### What this task involves
Everything from the line holding "- Added error" to the end of the data must be reproduced exactly; include both boundary lines and nothing else.

### Exercise material

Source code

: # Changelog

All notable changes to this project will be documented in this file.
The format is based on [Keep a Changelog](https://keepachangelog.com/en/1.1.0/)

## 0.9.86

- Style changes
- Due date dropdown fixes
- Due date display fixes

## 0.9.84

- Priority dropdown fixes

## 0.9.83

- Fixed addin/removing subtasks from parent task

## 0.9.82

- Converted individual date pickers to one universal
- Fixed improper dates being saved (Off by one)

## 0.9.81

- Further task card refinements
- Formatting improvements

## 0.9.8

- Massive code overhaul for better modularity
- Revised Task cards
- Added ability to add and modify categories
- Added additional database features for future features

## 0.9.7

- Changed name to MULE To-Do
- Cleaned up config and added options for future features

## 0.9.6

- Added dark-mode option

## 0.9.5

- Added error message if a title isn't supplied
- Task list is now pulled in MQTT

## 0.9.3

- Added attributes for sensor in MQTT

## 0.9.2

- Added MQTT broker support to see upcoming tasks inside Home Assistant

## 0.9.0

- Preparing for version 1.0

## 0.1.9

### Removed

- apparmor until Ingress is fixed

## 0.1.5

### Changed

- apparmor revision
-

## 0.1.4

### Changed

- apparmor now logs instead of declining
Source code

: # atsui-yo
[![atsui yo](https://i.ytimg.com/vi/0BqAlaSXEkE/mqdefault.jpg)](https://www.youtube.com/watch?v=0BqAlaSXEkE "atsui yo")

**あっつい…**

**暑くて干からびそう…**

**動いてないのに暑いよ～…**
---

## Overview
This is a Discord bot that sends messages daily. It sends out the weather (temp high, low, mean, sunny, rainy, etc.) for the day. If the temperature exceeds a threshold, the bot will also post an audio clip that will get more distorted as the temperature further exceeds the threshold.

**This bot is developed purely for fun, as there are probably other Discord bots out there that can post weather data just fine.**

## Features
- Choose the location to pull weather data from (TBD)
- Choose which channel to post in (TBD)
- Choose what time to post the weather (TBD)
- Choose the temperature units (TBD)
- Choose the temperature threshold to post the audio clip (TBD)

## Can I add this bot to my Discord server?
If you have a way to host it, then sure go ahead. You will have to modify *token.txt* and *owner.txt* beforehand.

### Task answer
- Added error message if a title isn't supplied
- Task list is now pulled in MQTT

## 0.9.3

- Added attributes for sensor in MQTT

## 0.9.2

- Added MQTT broker support to see upcoming tasks inside Home Assistant

## 0.9.0

- Preparing for version 1.0

## 0.1.9

### Removed

- apparmor until Ingress is fixed

## 0.1.5

### Changed

- apparmor revision
-

## 0.1.4

### Changed

- apparmor now logs instead of declining
Source code

: # atsui-yo
[![atsui yo](https://i.ytimg.com/vi/0BqAlaSXEkE/mqdefault.jpg)](https://www.youtube.com/watch?v=0BqAlaSXEkE "atsui yo")

**あっつい…**

**暑くて干からびそう…**

**動いてないのに暑いよ～…**
---

## Overview
This is a Discord bot that sends messages daily. It sends out the weather (temp high, low, mean, sunny, rainy, etc.) for the day. If the temperature exceeds a threshold, the bot will also post an audio clip that will get more distorted as the temperature further exceeds the threshold.

**This bot is developed purely for fun, as there are probably other Discord bots out there that can post weather data just fine.**

## Features
- Choose the location to pull weather data from (TBD)
- Choose which channel to post in (TBD)
- Choose what time to post the weather (TBD)
- Choose the temperature units (TBD)
- Choose the temperature threshold to post the audio clip (TBD)

## Can I add this bot to my Discord server?
If you have a way to host it, then sure go ahead. You will have to modify *token.txt* and *owner.txt* beforehand.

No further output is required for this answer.